For them no longer is politics about policy and the impact on the lives of ordinary people, but the impact of policy is about who is in charge of introducing it. There has been a subtle, imperceptable shift in opposition attitudes, radicalised by the expressions of populist disapproval seen during the past 20-or-so months, which has now reached the point of no return.
These bloggers formerly defined their concerns by their willingness to engage in more discussion of finer details of policy, and grew their reputations on the back of their ability to contribute. Now, however, they are increasingly making the transition to talking about partisan strategic concerns and in doing so are separating their contribution to political analysis from their assertive political conclusions.
It's a natural progression for the social climbers to change their behaviour while maintaining the same appearance - call it the anti-chameleon process.

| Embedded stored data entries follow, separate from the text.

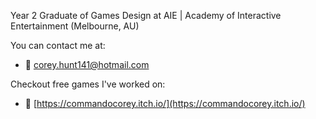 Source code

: Year 2 Graduate of Games Design at AIE | Academy of Interactive Entertainment (Melbourne, AU)

You can contact me at:
- 📧 corey.hunt141@hotmail.com

Checkout free games I've worked on:

- 🔗 [https://commandocorey.itch.io/](https://commandocorey.itch.io/)
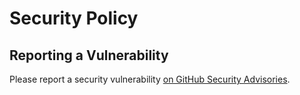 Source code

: # Security Policy

## Reporting a Vulnerability

Please report a security vulnerability [on GitHub Security Advisories](https://github.com/xdev-software/dynamicreports-core-for-grid-exporter/security/advisories/new).
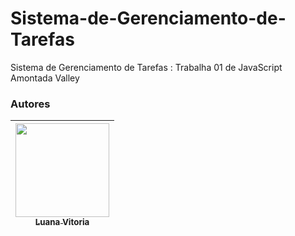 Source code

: # Sistema-de-Gerenciamento-de-Tarefas
Sistema de Gerenciamento de Tarefas : Trabalha 01 de JavaScript Amontada Valley

 ### Autores
| [<img loading="lazy" widht= 150 height= 150 src="https://avatars.githubusercontent.com/u/206602777?s=400&u=822619fc7be63ed9a459272707f3f43e427ec6d7&v=4" widht=50><br><sub>Luana Vitoria</sub>](https://github.com/Luanavitoria20) 
| :---: |

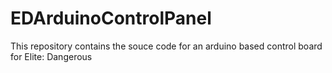 # EDArduinoControlPanel
This repository contains the souce code for an arduino based control board for Elite: Dangerous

I also disagree with Miliband. He won't gain my support if he says the problem with the coalition is a question of leadership - what does the man who gave his full backing to Brown and Brown know about leadership? Complaining about a lack of leadership is a perverse self-contradicting argument anyway - why issue a complaint whent you have the opportunity to set an example?
Yet where LO strikes out at Cameron's chameleon-like attempt to mollify floating voters holding the centre-ground by tacking left and
"trying to appear electable, trying to appear “in-touch” by visiting the arctic, liberal by hugging hoodies and as a better heir to Blair than Brown could ever be,"he fires a corresponding volley out against the Labour leader for tacking right and appearing tough on fiscal choices, benefits claimants and offense caused by backbenchers as unnecessary - it almost seems the leftist grassroots are not so much complaining about the particular type of leadership offered by Labour's supposed Prime-ministerial candidate, but that he might be attempting to show any leadership at all!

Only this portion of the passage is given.